Errant

Les mains dans les poches, debout au carrefour.
Des cheveux blancs, encore nombreux, pas trop courts. Une veste bleue sans manches sur un pull-over à grosses mailles. Je l'imagine avec une cigarette, mais je ne me souviens pas l'avoir vu fumer. Peut-être n'a-t-il jamais fumé ?
Toute la journée, son regard sans passion surveille le mouvement des voitures, la traversée des piétons, et parfois l'arrivée d'une connaissance. Un petit bonjour, trois mots échangés, guère plus. Il attend. Toujours au même croisement de rues. Souvent au même angle. Debout,  très légèrement vouté, les bras ballants. Ou bien les mains dans les poches.
J'ignore ce qui le retient là. Quel événement pourrait donc changer ce rituel, cette présence à la fois discrète et imposante, seul au milieu de la foule ?
L'homme devait être vigoureux. Il parait sobre. Etait-il jardinier ? Mécanicien ? Chauffeur de bus ? Un type sans histoire, je crois, et qui n'en a jamais cherché. A-t-il une famille, des enfants, des neveux ? Ni souriant, ni triste, son visage ne révèle pas grand chose.

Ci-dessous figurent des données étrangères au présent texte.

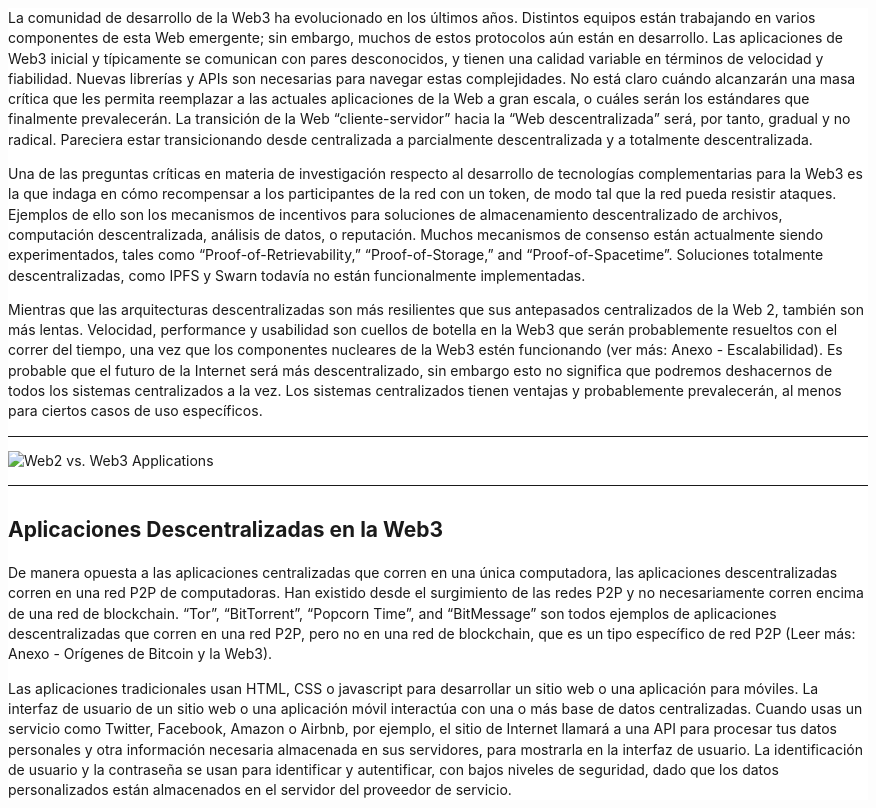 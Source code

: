 La comunidad de desarrollo de la Web3 ha evolucionado en los últimos años. Distintos equipos están trabajando en varios componentes de esta Web emergente; sin embargo, muchos de estos protocolos aún están en desarrollo. Las aplicaciones de Web3 inicial y típicamente se comunican con pares desconocidos, y tienen una calidad variable en términos de velocidad y fiabilidad. Nuevas librerías y APIs son necesarias para navegar estas complejidades. No está claro cuándo alcanzarán una masa crítica que les permita reemplazar a las actuales aplicaciones de la Web a gran escala, o cuáles serán los estándares que finalmente prevalecerán. La transición de la Web “cliente-servidor” hacia la “Web descentralizada” será, por tanto, gradual y no radical. Pareciera estar transicionando desde centralizada a parcialmente descentralizada y a totalmente descentralizada.

Una de las preguntas críticas en materia de investigación respecto al desarrollo de tecnologías complementarias para la Web3 es la que indaga en cómo recompensar a los participantes de la red con un token, de modo tal que la red pueda resistir ataques. Ejemplos de ello son los mecanismos de incentivos para soluciones de almacenamiento descentralizado de archivos, computación descentralizada, análisis de datos, o reputación. Muchos mecanismos de consenso están actualmente siendo experimentados, tales como “Proof-of-Retrievability,” “Proof-of-Storage,” and “Proof-of-Spacetime”. Soluciones totalmente descentralizadas, como IPFS y Swarn todavía no están funcionalmente implementadas.

Mientras que las arquitecturas descentralizadas son más resilientes que sus antepasados centralizados de la Web 2, también son más lentas. Velocidad, performance y usabilidad son cuellos de botella en la Web3 que serán probablemente resueltos con el correr del tiempo, una vez que los componentes nucleares de la Web3 estén funcionando (ver más: Anexo - Escalabilidad). Es probable que el futuro de la Internet será más descentralizado, sin embargo esto no significa que podremos deshacernos de todos los sistemas centralizados a la vez. Los sistemas centralizados tienen ventajas y probablemente prevalecerán, al menos para ciertos casos de uso específicos.

***
![Web2 vs. Web3 Applications](https://github.com/Token-Economy-Book/SpanishTranslation/blob/main/graphics/15_Web2vsWeb3_Spanish.png)
***


## Aplicaciones Descentralizadas en la Web3

De manera opuesta a las aplicaciones centralizadas que corren en una única computadora, las aplicaciones descentralizadas corren en una red P2P de computadoras. Han existido desde el surgimiento de las redes P2P y no necesariamente corren encima de una red de blockchain. “Tor”, “BitTorrent”, “Popcorn Time”, and “BitMessage” son todos ejemplos de aplicaciones descentralizadas que corren en una red P2P, pero no en una red de blockchain, que es un tipo específico de red P2P (Leer más: Anexo - Orígenes de Bitcoin y la Web3).

Las aplicaciones tradicionales usan HTML, CSS o javascript para desarrollar un sitio web o una aplicación para móviles. La interfaz de usuario de un sitio web o una aplicación móvil interactúa con una o más base de datos centralizadas. Cuando usas un servicio como Twitter, Facebook, Amazon o Airbnb, por ejemplo, el sitio de Internet llamará a una API para procesar tus datos personales y otra información necesaria almacenada en  sus servidores, para mostrarla en la interfaz de usuario.  La identificación de usuario y la contraseña se usan para identificar y autentificar, con bajos niveles de seguridad, dado que los datos personalizados están almacenados en el servidor del proveedor de servicio.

Sa voix, que j'ai entendue un matin en passant près de lui, ne m'a rien évoqué. Assortie à l'homme. Ni chaude, ni froide, une voix de tous les jours.
Je l'ai vu longtemps installé à son carrefour. Parfois un peu plus loin, marchant avec un léger boitement. Accident du travail ? Certainement. Il n'a pas dû se plaindre. Etait-il bon camarade ? Je ne saurai jamais.
Je ne me souviens plus quand il a disparu. Reste-t-il chez lui désormais ? S'occupe-t-il de son épouse malade ? Est-il lui même souffrant ?
Chaque fois que je traverse le carrefour, je le cherche des yeux. En vain. Je continue aussi à chercher son âme, mais sans espoir. Elle a dû s'éteindre doucement.